→ How to complete this task
Give back an exact repetition of the material below, from its first line through the line that contains "- relatórios - ver", both included, minus the pictures.
[[ Input records, beginning ]]
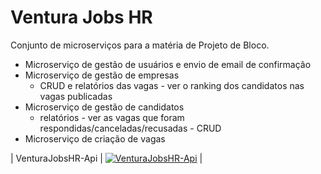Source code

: # Ventura Jobs HR
Conjunto de microserviços para a matéria de Projeto de Bloco.
 - Microserviço de gestão de usuários e envio de email de confirmação
 - Microserviço de gestão de empresas
   - CRUD e relatórios das vagas - ver o ranking dos candidatos nas vagas publicadas
 - Microserviço de gestão de candidatos
   - relatórios - ver as vagas que foram respondidas/canceladas/recusadas - CRUD
 - Microserviço de criação de vagas

| VenturaJobsHR-Api | [![VenturaJobsHR-Api](https://github.com/marcosscampos/VenturaJobsHR-Api/actions/workflows/dotnet.yml/badge.svg)](https://github.com/marcosscampos/VenturaJobsHR-Api/actions/workflows/dotnet.yml) |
[[ Input records, end ]]
→ Output for this task
Source code

: # Ventura Jobs HR
Conjunto de microserviços para a matéria de Projeto de Bloco.
 - Microserviço de gestão de usuários e envio de email de confirmação
 - Microserviço de gestão de empresas
   - CRUD e relatórios das vagas - ver o ranking dos candidatos nas vagas publicadas
 - Microserviço de gestão de candidatos
   - relatórios - ver as vagas que foram respondidas/canceladas/recusadas - CRUD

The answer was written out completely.